Stored data
____________

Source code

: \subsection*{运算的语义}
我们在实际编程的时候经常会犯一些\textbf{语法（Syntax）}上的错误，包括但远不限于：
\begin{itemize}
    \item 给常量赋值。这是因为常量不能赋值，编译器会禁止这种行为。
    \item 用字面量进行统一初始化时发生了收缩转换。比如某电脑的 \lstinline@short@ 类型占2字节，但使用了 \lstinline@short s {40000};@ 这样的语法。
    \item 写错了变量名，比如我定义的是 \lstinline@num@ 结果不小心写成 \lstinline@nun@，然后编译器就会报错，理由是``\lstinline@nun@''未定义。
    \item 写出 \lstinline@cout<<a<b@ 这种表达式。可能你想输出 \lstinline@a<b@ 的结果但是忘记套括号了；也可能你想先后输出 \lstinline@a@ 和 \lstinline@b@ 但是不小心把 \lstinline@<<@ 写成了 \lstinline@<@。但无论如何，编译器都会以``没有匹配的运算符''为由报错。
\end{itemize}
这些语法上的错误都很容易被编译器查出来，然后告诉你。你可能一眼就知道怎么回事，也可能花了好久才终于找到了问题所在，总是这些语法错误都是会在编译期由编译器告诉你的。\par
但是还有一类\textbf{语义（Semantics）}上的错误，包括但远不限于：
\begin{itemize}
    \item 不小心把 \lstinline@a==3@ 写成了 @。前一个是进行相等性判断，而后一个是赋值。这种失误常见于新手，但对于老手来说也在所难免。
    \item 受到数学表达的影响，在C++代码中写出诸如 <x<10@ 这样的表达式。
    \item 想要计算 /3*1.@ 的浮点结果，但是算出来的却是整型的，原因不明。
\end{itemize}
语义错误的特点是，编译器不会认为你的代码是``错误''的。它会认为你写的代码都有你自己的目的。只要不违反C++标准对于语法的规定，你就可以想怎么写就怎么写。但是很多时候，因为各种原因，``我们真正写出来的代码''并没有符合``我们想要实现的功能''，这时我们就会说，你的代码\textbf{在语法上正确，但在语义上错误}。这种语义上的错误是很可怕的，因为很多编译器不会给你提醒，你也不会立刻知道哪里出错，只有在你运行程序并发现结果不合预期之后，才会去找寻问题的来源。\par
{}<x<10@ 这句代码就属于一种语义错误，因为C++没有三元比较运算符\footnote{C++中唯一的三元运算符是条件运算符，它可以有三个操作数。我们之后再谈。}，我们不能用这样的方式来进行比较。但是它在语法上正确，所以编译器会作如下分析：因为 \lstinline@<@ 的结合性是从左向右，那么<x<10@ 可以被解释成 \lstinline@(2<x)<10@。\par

____________

## GOAL OF THE EXERCISE
Search the records above for the string "包括但远不限于" and copy each line that holds it.

## TASK RESULT
我们在实际编程的时候经常会犯一些\textbf{语法（Syntax）}上的错误，包括但远不限于：
但是还有一类\textbf{语义（Semantics）}上的错误，包括但远不限于：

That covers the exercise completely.